The column whitesoace shows there are no white spaces in the data set to clean.

Looking at the variable type “Date”,

Date is usually a labelled as “character” when they are first imported into R because many countries and companies usually do not have their arrangement of year, month, day matching the standard date format of R (year-month-day.)
However, this data set has its date that matching the format of R and has been recognised and classified by the R to date type.
Correct classification of data type is important for any analysis occurring in later stages of a data analysis project.
There is no missing n value in date.
We can clearly see that data in this data set were collected between 2014-10-17 to 2017-09-14. It gives us an idea of how old this data is and its range.

Looking at the variable type “numeric”,

There are 18 numerical variable in this data set, such as not limited to lead time, dates of arrival into numeric year, month, day, the numbers of adult, children and babies, as well as average daily rate (adr), number of car parking spaces required by visitors and etc.

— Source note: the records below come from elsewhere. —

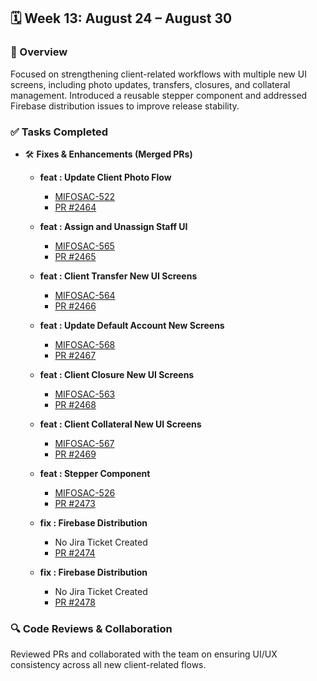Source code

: ## 🗓️ Week 13: August 24 – August 30  

### 🧩 Overview  
Focused on strengthening client-related workflows with multiple new UI screens, including photo updates, transfers, closures, and collateral management. Introduced a reusable stepper component and addressed Firebase distribution issues to improve release stability.  

### ✅ Tasks Completed  
- 🛠 **Fixes & Enhancements (Merged PRs)**  
  - **feat : Update Client Photo Flow**  
    - [MIFOSAC-522](https://mifosforge.jira.com/browse/MIFOSAC-522)  
    - [PR #2464](https://github.com/openMF/android-client/pull/2464)  

  - **feat : Assign and Unassign Staff UI**  
    - [MIFOSAC-565](https://mifosforge.jira.com/browse/MIFOSAC-565)  
    - [PR #2465](https://github.com/openMF/android-client/pull/2465)  

  - **feat : Client Transfer New UI Screens**  
    - [MIFOSAC-564](https://mifosforge.jira.com/browse/MIFOSAC-564)  
    - [PR #2466](https://github.com/openMF/android-client/pull/2466)  

  - **feat : Update Default Account New Screens**  
    - [MIFOSAC-568](https://mifosforge.jira.com/browse/MIFOSAC-568)  
    - [PR #2467](https://github.com/openMF/android-client/pull/2467)  

  - **feat : Client Closure New UI Screens**  
    - [MIFOSAC-563](https://mifosforge.jira.com/browse/MIFOSAC-563)  
    - [PR #2468](https://github.com/openMF/android-client/pull/2468)  

  - **feat : Client Collateral New UI Screens**  
    - [MIFOSAC-567](https://mifosforge.jira.com/browse/MIFOSAC-567)  
    - [PR #2469](https://github.com/openMF/android-client/pull/2469)  

  - **feat : Stepper Component**  
    - [MIFOSAC-526](https://mifosforge.jira.com/browse/MIFOSAC-526)  
    - [PR #2473](https://github.com/openMF/android-client/pull/2473)  

  - **fix : Firebase Distribution**  
    - No Jira Ticket Created  
    - [PR #2474](https://github.com/openMF/android-client/pull/2474)  

  - **fix : Firebase Distribution**  
    - No Jira Ticket Created  
    - [PR #2478](https://github.com/openMF/android-client/pull/2478)  

### 🔍 Code Reviews & Collaboration  
Reviewed PRs and collaborated with the team on ensuring UI/UX consistency across all new client-related flows.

Another way of quick looking at all current variables:

names(mydata)

##  [1] "hotel"                          "is_canceled"                   
##  [3] "lead_time"                      "arrival_date_year"             
##  [5] "arrival_date_month"             "arrival_date_week_number"      
##  [7] "arrival_date_day_of_month"      "stays_in_weekend_nights"       
##  [9] "stays_in_week_nights"           "adults"                        
## [11] "children"                       "babies"                        
## [13] "meal"                           "country"                       
## [15] "market_segment"                 "distribution_channel"          
## [17] "is_repeated_guest"              "previous_cancellations"        
## [19] "previous_bookings_not_canceled" "reserved_room_type"            
## [21] "assigned_room_type"             "booking_changes"               
## [23] "deposit_type"                   "agent"                         
## [25] "company"                        "days_in_waiting_list"          
## [27] "customer_type"                  "adr"                           
## [29] "required_car_parking_spaces"    "total_of_special_requests"     
## [31] "reservation_status"             "reservation_status_date"

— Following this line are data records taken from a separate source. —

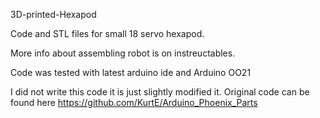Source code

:  3D-printed-Hexapod

Code and STL files for small 18 servo hexapod.

More info about assembling robot is on instreuctables.

Code was tested with latest arduino ide and Arduino OO21

I did not write this code it is just slightly modified it.
Original code can be found here https://github.com/KurtE/Arduino_Phoenix_Parts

5 DATA INTEGRITY ASSESSMENT

The information provided in this data set are relevant to the business questions in section 3 SCENARIO AND BUSINESS QUESTIONS and is able to answer those questions.

This is a secondary data because I am using a second source of data to answer my own questions about the hotel sector instead of collecting the data myself. So, the data set in this context is not considered original data set. Although it is a secondary data source but I grade it a great and credited data source as the data set was introduced and identified as a useful data set for students by Google for its well-designed, extensive data analytics course. This data set was also from a research article, studied by relevant professional, having their credits on Kaggle by the uploader.

The data set is also highly comprehensive and provides multiple aspects of variables to answer my questions. This data set is also cited in Kaggle to identify where the data set is from and the name and authors of the relevant research paper. This data is also considered current, collected within last 5 to 10 years, and it would represent current context and conditions, but may be not after the COVID19 outbreak in 2020.

Thus, this data set is relevant, secondary, comprehensive, cited and is considered moderately current. And these attributes apply to the results of this project.

6 DATA CLEANING

From the table in section 4.3 Data exploration, we have seen that the data set may has been cleaned before uploading to kaggle as a public data set for public-use. In the data set, there is no missing values, and no white spaces in character variables to trim.

However, there are a lot of character data that can be used for grouping, known as categorical features. Let’s convert them into factor so that we are able to view what the attributes (known as levels) within them.

7 DATA MANIPULATION

7.1 Manipulating factor variables

Converting character variables into factor variables using following code (click the code on the right).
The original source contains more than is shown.